# WHAT NEEDS TO BE DONE:
From the entries below, output the line with "[Information about the" and each following line up to and including the line with "[End the README", exactly as written.

# PROVIDED RECORDS:

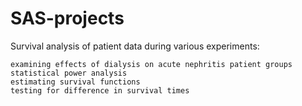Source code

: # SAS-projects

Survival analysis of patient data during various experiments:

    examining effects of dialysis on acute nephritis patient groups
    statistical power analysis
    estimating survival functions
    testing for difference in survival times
==
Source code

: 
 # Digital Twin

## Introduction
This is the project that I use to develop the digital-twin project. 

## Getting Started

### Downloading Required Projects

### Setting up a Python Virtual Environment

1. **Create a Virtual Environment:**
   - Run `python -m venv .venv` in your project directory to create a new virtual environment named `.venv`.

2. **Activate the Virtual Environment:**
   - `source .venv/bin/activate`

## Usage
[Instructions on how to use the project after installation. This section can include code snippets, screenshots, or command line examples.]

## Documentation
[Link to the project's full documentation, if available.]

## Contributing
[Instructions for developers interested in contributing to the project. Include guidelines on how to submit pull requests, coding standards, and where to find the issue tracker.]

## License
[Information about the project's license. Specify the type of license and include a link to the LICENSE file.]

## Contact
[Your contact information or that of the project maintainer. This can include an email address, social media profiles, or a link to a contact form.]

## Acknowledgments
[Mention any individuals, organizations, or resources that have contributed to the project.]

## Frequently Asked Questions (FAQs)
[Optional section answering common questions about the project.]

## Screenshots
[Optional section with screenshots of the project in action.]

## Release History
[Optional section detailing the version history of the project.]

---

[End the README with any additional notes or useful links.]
---
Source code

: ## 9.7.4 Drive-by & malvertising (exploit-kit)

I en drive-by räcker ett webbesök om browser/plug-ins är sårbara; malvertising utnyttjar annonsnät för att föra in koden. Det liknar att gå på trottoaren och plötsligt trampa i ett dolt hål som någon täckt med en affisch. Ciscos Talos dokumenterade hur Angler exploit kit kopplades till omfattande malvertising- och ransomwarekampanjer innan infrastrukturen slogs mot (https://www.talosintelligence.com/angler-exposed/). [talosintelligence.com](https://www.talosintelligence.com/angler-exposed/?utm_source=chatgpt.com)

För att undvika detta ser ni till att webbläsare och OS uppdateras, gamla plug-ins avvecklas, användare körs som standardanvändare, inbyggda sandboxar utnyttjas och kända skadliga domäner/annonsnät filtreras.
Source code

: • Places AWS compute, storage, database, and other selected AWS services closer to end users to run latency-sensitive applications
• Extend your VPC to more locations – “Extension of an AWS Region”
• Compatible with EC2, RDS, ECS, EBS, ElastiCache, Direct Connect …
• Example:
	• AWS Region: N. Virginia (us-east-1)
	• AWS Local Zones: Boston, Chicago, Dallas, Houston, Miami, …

# RESULT FOR THIS TASK:
[Information about the project's license. Specify the type of license and include a link to the LICENSE file.]

## Contact
[Your contact information or that of the project maintainer. This can include an email address, social media profiles, or a link to a contact form.]

## Acknowledgments
[Mention any individuals, organizations, or resources that have contributed to the project.]

## Frequently Asked Questions (FAQs)
[Optional section answering common questions about the project.]

## Screenshots
[Optional section with screenshots of the project in action.]

## Release History
[Optional section detailing the version history of the project.]

---

[End the README with any additional notes or useful links.]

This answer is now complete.